3 Replies Latest reply on Sep 9, 2011 8:21 PM by antzrhere

    Documentation clarification

    rick.weber

      In the APP guide on page 1-12, the following paragraph makes no sense:

      "When using these interfaces, it is important to consider the amount of copying involved. There is a two-copy processes: between host and PCIe, and between PCIe and GPU compute device. This is why there is a large performance difference between the system GFLOPS and the kernel GFLOPS."

      What does data transfer latency have to do with floating point performance?

        • Documentation clarification
          MicahVillmow
          system GFLOPS is the performance of the entire application including memory transfer times in FLOPS.
          kernel GFLOPS is the performance of the kernel itself in FLOPS.
            • Documentation clarification
              rick.weber

              Oh, so this basically means if I do

              copy

              kernel

              copy

              the time spend doing the whole thing is longer than doing just the kernel. I was thrown of by the use of the specific term "FLOPs" when memory transfers have nothing to do with floating point operations.
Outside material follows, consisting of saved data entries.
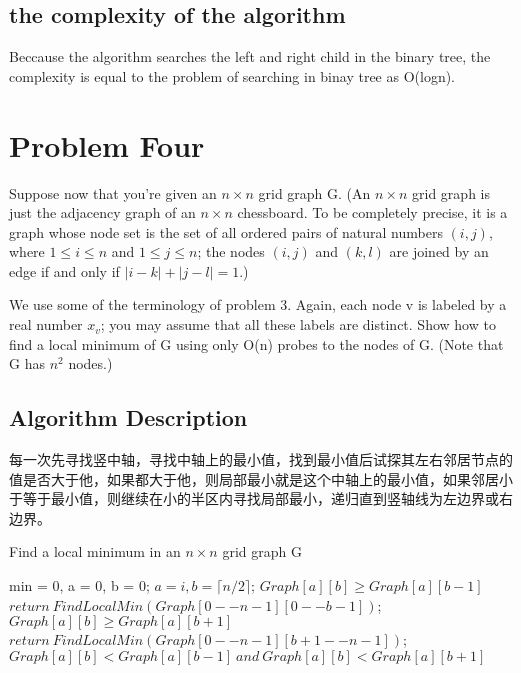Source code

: \documentclass{article}
\begin{document}
\subsection{the complexity of the algorithm}

Beccause the algorithm searches the left and right child in the binary tree, the complexity is equal to the problem of searching in binay tree as O(logn).


\newpage
\section{Problem Four}
Suppose now that you're given an $n \times n$ grid graph G. (An $n \times n$ grid graph is just the adjacency graph of an $n\times n$ chessboard. To be completely precise, it is a graph whose node set is the set of all ordered pairs of natural numbers $(i,j)$, where $1 \leq i \leq n$ and $1 \leq j \leq n$; the nodes $(i,j)$ and $(k,l)$ are joined by an edge if and only if $|i-k|+|j-l| = 1$.)

We use some of the terminology of problem 3. Again, each node v is labeled by a real number $x_v$; you may assume that all these labels are distinct. Show how to find a local minimum of G using only O(n) probes to the nodes of G. (Note that G has $n^2$ nodes.)


\subsection{Algorithm Description}
每一次先寻找竖中轴，寻找中轴上的最小值，找到最小值后试探其左右邻居节点的值是否大于他，如果都大于他，则局部最小就是这个中轴上的最小值，如果邻居小于等于最小值，则继续在小的半区内寻找局部最小，递归直到竖轴线为左边界或右边界。


\begin{algorithm}[htbp]  
  \caption{Find a local minimum in an $n \times n$ grid graph G}  
  \begin{algorithmic}[1] 
	\State min = 0, a = 0, b = 0;
	\State $a = i, b = \lceil n/2 \rceil$;
	\EndIf
	\EndFor
	\EndIf
	\If $Graph[a][b] \geq Graph[a][b-1]$
	\State $return\ FindLocalMin(Graph[0--n-1][0--b-1])$;
	\EndIf
	\If $Graph[a][b] \geq Graph[a][b+1]$
	\State $return\ FindLocalMin(Graph[0--n-1][b+1--n-1])$;
	\EndIf
	\If $Graph[a][b] < Graph[a][b-1]\ and\ Graph[a][b] < Graph[a][b+1] $
	\EndIf
    \EndFunction  
  \end{algorithmic}  
\end{algorithm} 
\end{document}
                • Documentation clarification
                  antzrhere

                  Yes it is confusing, however quite correct. Actual FLOPs (as opposed to theoretical FLOPs) is a measurement of math work completed per unit of time (measured in seconds, but not for A second). Unlike theoretical FLOPs, it's a snapshot, and depending at what point you take this 'snapshot' it can range from theoretical FLOPs (Max) to 0 FLOPs (i.e. start/end period=single memory read operation with no calculation). System FLOPs should be determined within a period of time that encompases atleast one cycle of all applied operations (such as copy, calculate etc.), with a better approximation at T approaches infinity.

                  What a load of pointless waffle!